Processo rinviato: il Console non sa l’italiano
«It’s too far, your honor!», è troppo lontano, vostro onore. Una frase che non si sente tanto spesso in un’aula di giustizia di un Tribunale di provincia come quello di Mondovì. Soprattutto se a pronunciarla è una testimone che si è presentata come il console egiziano in Italia. È stata chiamata a deporre a difesa di un imputato finito a giudizio per una patente apparentemente taroccata. Nasce come banale processo per documenti falsi, diventa quasi un caso di studio.
L’imputato è un egiziano residente nelle Langhe, A.G., che nel 2012 fu fermato dalla Polizia dopo un incidente stradale avvenuto a Carrù. L’uomo mostrò agli agenti la propria patente e i poliziotti, dopo i normali controlli, notarono strane irregolarità.
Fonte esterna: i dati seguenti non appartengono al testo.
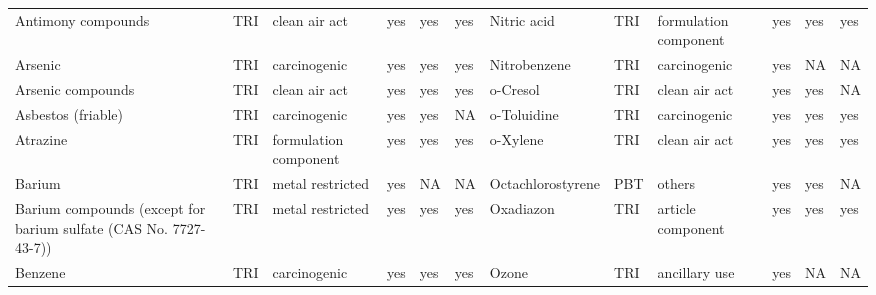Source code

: \begin{table}[H]
{\begin{tabular}{llllllllllll}
            Antimony compounds                                                         & TRI            & clean air act         & yes    & yes     & yes  & Nitric acid                                                                                                        & TRI            & formulation component & yes & yes & yes\\
            Arsenic                                                                    & TRI            & carcinogenic          & yes    & yes     & yes  & Nitrobenzene                                                                                                       & TRI            & carcinogenic          & yes    & NA      & NA   \\
            Arsenic compounds                                                          & TRI            & clean air act         & yes    & yes     & yes  & o-Cresol                                                                                                           & TRI            & clean air act         & yes    & yes & NA\\
            Asbestos (friable)                                                         & TRI            & carcinogenic          & yes    & yes     & NA   & o-Toluidine                                                                                                        & TRI            & carcinogenic          & yes    & yes & yes\\
            Atrazine                                                                   & TRI            & formulation component & yes    & yes     & yes  & o-Xylene                                                                                                           & TRI            & clean air act         & yes    & yes & yes\\
            Barium                                                                     & TRI            & metal restricted      & yes    & NA      & NA   & Octachlorostyrene                                                                                                  & PBT            & others                & yes    & yes     & NA   \\
            Barium compounds (except for barium sulfate (CAS No. 7727-43-7))           & TRI            & metal restricted & yes & yes & yes & Oxadiazon & TRI & article component & yes & yes & yes\\
            Benzene                                                                    & TRI            & carcinogenic          & yes    & yes     & yes  & Ozone                                                                                                              & TRI            & ancillary use         & yes    & NA      & NA   \\

\end{tabular}}
\end{table}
Un confronto coi database dell’Interpol li portò a dedurre che si trattava di un falso: «Dai raffronti sono emerse molte discordanze – ha spiegato in aula l’agente della Polizia scientifica –: il modello era simile a quello delle patenti emesse dopo il 2009, ma mancava il codice a barre. La foto era in bianco e nero e stampata con una tecnica diversa da quella che avrebbe dovuto essere, la tessera era ricoperta da una doppia pellicola anziché da una singola. Alcuni fori che dovrebbero essere stampati a macchina sulla tessera sembravano invece essere fatti a mano». Il pubblico ministero, il vpo Alessandro Borgotallo, ha mostrato all’agente la copia di fax giunta in Questura dal Consolato egiziano della sede di Milano: un documento in cui, con un italiano a tratti errato, il console dichiarava che quella patente era autentica. Un intervento istituzionale abbastanza inusuale: ma l’imputato avrebbe dichiarato che di professione aveva fatto da autista per il console in persona. «È normale – ha chiesto il pm – che la Questura chieda al Consolato di intervenire su questa vicenda?». L’agente: «Non l’abbiamo interpellata noi».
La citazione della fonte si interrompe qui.